(Input material)

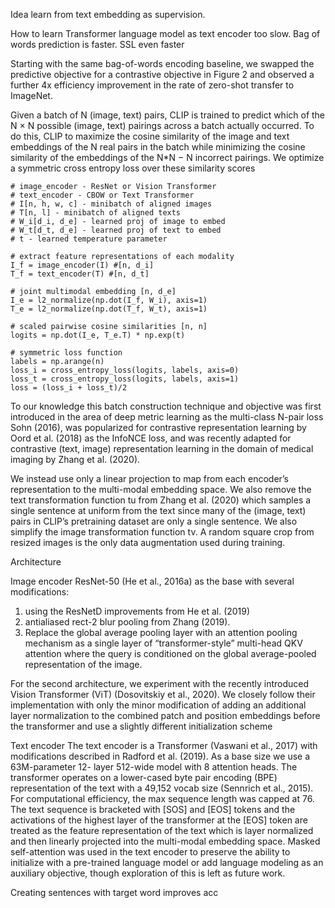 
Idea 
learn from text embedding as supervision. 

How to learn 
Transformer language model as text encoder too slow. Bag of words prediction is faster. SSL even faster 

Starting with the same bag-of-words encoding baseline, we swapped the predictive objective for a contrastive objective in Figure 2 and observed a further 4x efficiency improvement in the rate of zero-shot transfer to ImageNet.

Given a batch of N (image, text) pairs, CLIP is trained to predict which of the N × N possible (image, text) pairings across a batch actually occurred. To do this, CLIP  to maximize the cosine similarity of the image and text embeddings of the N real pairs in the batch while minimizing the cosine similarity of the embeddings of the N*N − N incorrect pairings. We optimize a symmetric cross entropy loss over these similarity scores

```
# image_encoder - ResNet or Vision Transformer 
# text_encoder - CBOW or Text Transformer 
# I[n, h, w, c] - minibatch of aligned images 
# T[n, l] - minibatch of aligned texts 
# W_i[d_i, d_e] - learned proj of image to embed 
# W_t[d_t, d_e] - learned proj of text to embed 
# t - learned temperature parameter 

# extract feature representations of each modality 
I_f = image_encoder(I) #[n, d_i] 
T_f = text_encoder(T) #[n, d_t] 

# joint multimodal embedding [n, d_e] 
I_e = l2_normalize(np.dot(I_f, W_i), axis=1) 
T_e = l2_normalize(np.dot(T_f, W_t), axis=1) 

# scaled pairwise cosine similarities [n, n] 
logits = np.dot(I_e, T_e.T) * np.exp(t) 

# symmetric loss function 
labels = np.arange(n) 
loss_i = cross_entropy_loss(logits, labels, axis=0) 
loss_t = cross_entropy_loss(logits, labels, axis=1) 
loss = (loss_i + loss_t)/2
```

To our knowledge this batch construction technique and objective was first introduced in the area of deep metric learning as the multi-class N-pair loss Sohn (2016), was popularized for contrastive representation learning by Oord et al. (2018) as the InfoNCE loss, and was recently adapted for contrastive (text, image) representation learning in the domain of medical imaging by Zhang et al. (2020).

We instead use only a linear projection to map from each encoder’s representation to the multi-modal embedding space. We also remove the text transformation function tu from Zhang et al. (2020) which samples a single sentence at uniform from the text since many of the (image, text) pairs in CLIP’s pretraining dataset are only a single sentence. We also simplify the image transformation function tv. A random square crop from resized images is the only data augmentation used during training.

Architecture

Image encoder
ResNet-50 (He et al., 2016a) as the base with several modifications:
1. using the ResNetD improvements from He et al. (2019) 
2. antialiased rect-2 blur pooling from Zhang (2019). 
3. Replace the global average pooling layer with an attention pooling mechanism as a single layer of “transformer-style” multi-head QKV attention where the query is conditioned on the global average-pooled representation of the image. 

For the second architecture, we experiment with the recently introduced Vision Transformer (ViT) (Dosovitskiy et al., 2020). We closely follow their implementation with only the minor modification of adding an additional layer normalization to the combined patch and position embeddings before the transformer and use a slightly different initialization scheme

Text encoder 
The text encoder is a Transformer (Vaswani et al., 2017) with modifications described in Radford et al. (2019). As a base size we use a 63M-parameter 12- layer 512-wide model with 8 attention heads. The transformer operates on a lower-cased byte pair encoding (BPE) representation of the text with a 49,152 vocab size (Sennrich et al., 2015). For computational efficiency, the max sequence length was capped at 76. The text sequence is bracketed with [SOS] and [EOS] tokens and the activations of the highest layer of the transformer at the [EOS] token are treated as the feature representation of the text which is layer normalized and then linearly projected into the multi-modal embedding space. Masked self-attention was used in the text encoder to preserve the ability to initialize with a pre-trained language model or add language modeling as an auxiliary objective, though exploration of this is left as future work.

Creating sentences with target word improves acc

(End Input material)
(Input material)

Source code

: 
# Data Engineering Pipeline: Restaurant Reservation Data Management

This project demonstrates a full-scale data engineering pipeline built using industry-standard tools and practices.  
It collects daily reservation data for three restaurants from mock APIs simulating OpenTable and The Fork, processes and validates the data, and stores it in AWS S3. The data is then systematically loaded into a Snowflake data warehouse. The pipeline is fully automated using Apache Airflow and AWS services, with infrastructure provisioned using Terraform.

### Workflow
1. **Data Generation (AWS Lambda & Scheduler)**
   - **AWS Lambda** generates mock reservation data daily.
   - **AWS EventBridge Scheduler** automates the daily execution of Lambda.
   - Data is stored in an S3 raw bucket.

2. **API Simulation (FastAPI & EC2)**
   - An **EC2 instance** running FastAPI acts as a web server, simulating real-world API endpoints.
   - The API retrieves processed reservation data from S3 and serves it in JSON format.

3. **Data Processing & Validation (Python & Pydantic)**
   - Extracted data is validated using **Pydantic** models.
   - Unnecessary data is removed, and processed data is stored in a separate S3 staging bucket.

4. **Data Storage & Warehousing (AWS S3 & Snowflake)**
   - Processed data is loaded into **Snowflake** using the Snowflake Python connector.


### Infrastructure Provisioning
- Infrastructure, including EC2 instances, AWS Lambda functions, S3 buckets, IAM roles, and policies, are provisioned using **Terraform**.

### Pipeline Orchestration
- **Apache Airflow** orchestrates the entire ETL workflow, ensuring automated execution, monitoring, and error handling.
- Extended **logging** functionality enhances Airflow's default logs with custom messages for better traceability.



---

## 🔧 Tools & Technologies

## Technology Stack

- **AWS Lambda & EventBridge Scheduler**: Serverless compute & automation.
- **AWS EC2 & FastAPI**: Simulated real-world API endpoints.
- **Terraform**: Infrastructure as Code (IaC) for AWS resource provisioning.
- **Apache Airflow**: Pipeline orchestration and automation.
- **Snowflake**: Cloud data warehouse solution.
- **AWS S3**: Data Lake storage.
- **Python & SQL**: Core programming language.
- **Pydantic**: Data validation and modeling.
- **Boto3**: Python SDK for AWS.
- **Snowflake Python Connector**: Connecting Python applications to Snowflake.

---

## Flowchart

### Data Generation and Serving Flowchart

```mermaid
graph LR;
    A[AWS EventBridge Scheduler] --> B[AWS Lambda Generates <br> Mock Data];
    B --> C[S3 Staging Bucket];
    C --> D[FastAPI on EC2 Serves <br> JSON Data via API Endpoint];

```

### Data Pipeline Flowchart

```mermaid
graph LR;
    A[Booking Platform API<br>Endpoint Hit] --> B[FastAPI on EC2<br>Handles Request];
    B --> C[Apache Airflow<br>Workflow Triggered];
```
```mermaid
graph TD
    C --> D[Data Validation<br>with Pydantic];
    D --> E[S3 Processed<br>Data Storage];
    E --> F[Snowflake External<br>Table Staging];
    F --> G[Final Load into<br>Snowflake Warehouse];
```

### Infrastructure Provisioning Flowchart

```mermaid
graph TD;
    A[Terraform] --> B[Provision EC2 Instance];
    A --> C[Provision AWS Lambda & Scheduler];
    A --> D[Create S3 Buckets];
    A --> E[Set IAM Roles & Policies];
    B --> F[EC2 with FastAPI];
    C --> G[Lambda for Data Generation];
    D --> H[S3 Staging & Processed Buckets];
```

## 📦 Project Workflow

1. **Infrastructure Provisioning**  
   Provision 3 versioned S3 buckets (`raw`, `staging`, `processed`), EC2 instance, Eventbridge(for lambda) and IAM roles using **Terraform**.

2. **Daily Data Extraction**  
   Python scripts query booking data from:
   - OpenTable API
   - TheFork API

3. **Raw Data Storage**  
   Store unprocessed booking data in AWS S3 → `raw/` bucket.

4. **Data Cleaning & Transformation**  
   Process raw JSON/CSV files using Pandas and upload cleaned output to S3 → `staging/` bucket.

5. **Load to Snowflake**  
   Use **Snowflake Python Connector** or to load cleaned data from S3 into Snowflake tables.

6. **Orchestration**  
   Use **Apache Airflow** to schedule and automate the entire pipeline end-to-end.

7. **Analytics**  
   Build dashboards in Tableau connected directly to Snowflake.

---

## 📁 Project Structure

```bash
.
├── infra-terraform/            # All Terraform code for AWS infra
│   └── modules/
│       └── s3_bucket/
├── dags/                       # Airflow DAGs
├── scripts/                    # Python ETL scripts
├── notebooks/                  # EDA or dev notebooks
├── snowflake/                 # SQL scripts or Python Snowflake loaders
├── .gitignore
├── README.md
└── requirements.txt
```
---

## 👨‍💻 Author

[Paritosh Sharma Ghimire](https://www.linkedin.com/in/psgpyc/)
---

(End Input material)

Exercise brief |
Look for the word "Airflow" in the data, then return every line that contains it.

Response to the task |
It collects daily reservation data for three restaurants from mock APIs simulating OpenTable and The Fork, processes and validates the data, and stores it in AWS S3. The data is then systematically loaded into a Snowflake data warehouse. The pipeline is fully automated using Apache Airflow and AWS services, with infrastructure provisioned using Terraform.
- **Apache Airflow** orchestrates the entire ETL workflow, ensuring automated execution, monitoring, and error handling.
- Extended **logging** functionality enhances Airflow's default logs with custom messages for better traceability.
- **Apache Airflow**: Pipeline orchestration and automation.
    B --> C[Apache Airflow<br>Workflow Triggered];
   Use **Apache Airflow** to schedule and automate the entire pipeline end-to-end.
├── dags/                       # Airflow DAGs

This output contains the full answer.